Re: A couple of Questions on InputFormat

2013-09-23 Thread Harsh J
Hi,

Yes, that is right.

On Mon, Sep 23, 2013 at 9:04 PM, Steve Lewis  wrote:
> Thank you for your thorough answer
> The last question is essentially this - while I can write a custom input
> format to handle things like hyphens I
> could do almost the same thing in the mapper by saving any hyphenated words
> from the last line (ignoring hyphenated words that
> cross a split boundary) as long as  LineRecordReader guarantees that each
> line in the split is sent to the same mapper in the order read.
> This seems to be the case - right?
>
>
> On Mon, Sep 23, 2013 at 4:30 AM, Harsh J  wrote:
>>
>> Hi,
>>
>> (I'm assuming 1.0~ MR here)
>>
>> On Sun, Sep 22, 2013 at 1:00 AM, Steve Lewis 
>> wrote:
>> > Classes implementing InputFormat implement
>> >  public List getSplits(JobContext job) which a List if
>> > InputSplits. for FileInputFormat the Splits have Path.start and End
>> >
>> > 1) When is this method called and on which JVM on Which Machine and is
>> > it
>> > called only once?
>>
>> Called only at a client, i.e. your "hadoop jar" JVM. Called only once.
>>
>> > 2) Do the number of Map task correspond to the number of splits returned
>> > by
>> > getSplits?
>>
>> Yes, number of split objects == number of mappers.
>>
>> > 3) InputFormat implements a method
>> >  RecordReader createRecordReader(InputSplit
>> > split,TaskAttemptContext
>> > context ). Is this  executed within the JVM of the Mapper on the slave
>> > machine and does the RecordReader run within that JVM
>>
>> RecordReaders are not created on the client side JVM. RecordReaders
>> are created on the Map task JVMs, and run inside it.
>>
>> > 4) The default RecordReaders read a file from the start position to the
>> > end
>> > position emitting values in the order read. With such a reader, assume
>> > it is
>> > reading lines of text, is it reasonable to assume that the values the
>> > mapper
>> > received are in the same order they were found in a file? Would it, for
>> > example, be possible for WordCount to see a word that was hyphen-
>> > ated at the end of one line and append the first word of the next line
>> > it
>> > sees (ignoring the case where the word is at the end of a split)
>>
>> If you speak of the LineRecordReader, each map() will simply read a
>> line, i.e. until \n.
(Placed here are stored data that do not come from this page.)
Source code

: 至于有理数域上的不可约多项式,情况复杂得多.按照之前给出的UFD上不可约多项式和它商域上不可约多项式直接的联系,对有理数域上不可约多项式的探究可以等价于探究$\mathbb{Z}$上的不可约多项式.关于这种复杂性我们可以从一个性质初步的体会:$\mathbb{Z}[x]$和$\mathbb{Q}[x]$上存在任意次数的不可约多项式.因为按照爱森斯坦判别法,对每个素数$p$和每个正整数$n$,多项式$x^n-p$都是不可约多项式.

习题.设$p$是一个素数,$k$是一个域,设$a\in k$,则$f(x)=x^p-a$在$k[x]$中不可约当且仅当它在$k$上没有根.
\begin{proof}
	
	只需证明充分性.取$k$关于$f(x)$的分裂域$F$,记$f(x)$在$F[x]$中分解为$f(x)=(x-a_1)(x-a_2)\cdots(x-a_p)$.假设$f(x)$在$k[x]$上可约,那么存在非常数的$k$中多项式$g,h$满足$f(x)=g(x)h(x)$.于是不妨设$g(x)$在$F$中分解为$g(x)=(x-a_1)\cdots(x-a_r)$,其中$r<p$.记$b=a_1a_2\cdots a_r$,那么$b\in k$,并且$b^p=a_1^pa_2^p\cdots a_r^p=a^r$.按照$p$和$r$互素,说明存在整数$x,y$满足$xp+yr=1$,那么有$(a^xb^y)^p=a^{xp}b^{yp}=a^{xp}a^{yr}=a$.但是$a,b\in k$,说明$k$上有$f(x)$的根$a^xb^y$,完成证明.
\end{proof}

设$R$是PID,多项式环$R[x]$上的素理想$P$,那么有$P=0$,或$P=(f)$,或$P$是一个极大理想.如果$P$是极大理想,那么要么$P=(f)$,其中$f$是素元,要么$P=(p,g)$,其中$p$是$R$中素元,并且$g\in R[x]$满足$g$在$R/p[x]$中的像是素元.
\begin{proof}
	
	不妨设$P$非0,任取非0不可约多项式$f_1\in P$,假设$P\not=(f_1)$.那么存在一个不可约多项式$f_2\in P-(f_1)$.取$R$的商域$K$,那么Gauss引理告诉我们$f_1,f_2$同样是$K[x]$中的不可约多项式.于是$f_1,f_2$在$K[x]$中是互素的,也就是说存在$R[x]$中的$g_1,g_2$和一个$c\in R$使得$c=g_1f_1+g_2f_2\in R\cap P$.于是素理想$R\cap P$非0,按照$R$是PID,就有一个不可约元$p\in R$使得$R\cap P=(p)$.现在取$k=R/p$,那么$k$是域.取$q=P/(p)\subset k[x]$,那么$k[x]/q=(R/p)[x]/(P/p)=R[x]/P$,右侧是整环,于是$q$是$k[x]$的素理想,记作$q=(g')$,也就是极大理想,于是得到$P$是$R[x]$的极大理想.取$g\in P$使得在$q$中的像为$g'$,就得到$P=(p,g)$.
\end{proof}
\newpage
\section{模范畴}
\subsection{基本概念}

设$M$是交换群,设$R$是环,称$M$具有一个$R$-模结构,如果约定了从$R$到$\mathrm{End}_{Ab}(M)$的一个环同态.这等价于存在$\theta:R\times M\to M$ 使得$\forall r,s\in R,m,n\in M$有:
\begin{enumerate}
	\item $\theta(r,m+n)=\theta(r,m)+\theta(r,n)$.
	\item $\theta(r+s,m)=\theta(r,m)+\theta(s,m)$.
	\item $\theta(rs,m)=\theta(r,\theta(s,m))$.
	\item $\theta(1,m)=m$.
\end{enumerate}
It is not language-aware to understand meaning of
>> hyphens, etc..
>>
>> You can implement a custom reader to do this however - there should be
>> no problems so long as your logic covers the case of not having any
>> duplicate reads across multiple maps.
>>
>> --
>> Harsh J
>
>
>
>
> --
> Steven M. Lewis PhD
> 4221 105th Ave NE
> Kirkland, WA 98033
> 206-384-1340 (cell)
> Skype lordjoe_com
>



-- 
Harsh J


Re: A couple of Questions on InputFormat

2013-09-23 Thread Steve Lewis
Thank you for your thorough answer
The last question is essentially this - while I can write a custom input
format to handle things like hyphens I
could do almost the same thing in the mapper by saving any hyphenated words
from the last line (ignoring hyphenated words that
cross a split boundary) as long as  LineRecordReader guarantees that each
line in the split is sent to the same mapper in the order read.
This seems to be the case - right?


On Mon, Sep 23, 2013 at 4:30 AM, Harsh J  wrote:

> Hi,
>
> (I'm assuming 1.0~ MR here)
>
> On Sun, Sep 22, 2013 at 1:00 AM, Steve Lewis 
> wrote:
> > Classes implementing InputFormat implement
> >  public List getSplits(JobContext job) which a List if
> > InputSplits. for FileInputFormat the Splits have Path.start and End
> >
> > 1) When is this method called and on which JVM on Which Machine and is it
> > called only once?
>
> Called only at a client, i.e. your "hadoop jar" JVM. Called only once.
>
> > 2) Do the number of Map task correspond to the number of splits returned
> by
> > getSplits?
>
> Yes, number of split objects == number of mappers.
>
> > 3) InputFormat implements a method
> >  RecordReader createRecordReader(InputSplit split,TaskAttemptContext
> > context ). Is this  executed within the JVM of the Mapper on the slave
> > machine and does the RecordReader run within that JVM
>
> RecordReaders are not created on the client side JVM. RecordReaders
> are created on the Map task JVMs, and run inside it.
>
> > 4) The default RecordReaders read a file from the start position to the
> end
> > position emitting values in the order read. With such a reader, assume
> it is
> > reading lines of text, is it reasonable to assume that the values the
> mapper
> > received are in the same order they were found in a file? Would it, for
> > example, be possible for WordCount to see a word that was hyphen-
> > ated at the end of one line and append the first word of the next line it
> > sees (ignoring the case where the word is at the end of a split)
>
> If you speak of the LineRecordReader, each map() will simply read a
> line, i.e. until \n. It is not language-aware to understand meaning of
> hyphens, etc..
>
> You can implement a custom reader to do this however - there should be
> no problems so long as your logic covers the case of not having any
> duplicate reads across multiple maps.
>
> --
> Harsh J
>



-- 
Steven M. Lewis PhD
4221 105th Ave NE
Kirkland, WA 98033
206-384-1340 (cell)
Skype lordjoe_com


Re: A couple of Questions on InputFormat

2013-09-23 Thread Harsh J
Hi,

(I'm assuming 1.0~ MR here)

On Sun, Sep 22, 2013 at 1:00 AM, Steve Lewis  wrote:
> Classes implementing InputFormat implement
>  public List getSplits(JobContext job) which a List if
> InputSplits. for FileInputFormat the Splits have Path.start and End
>
> 1) When is this method called and on which JVM on Which Machine and is it
> called only once?

Called only at a client, i.e. your "hadoop jar" JVM. Called only once.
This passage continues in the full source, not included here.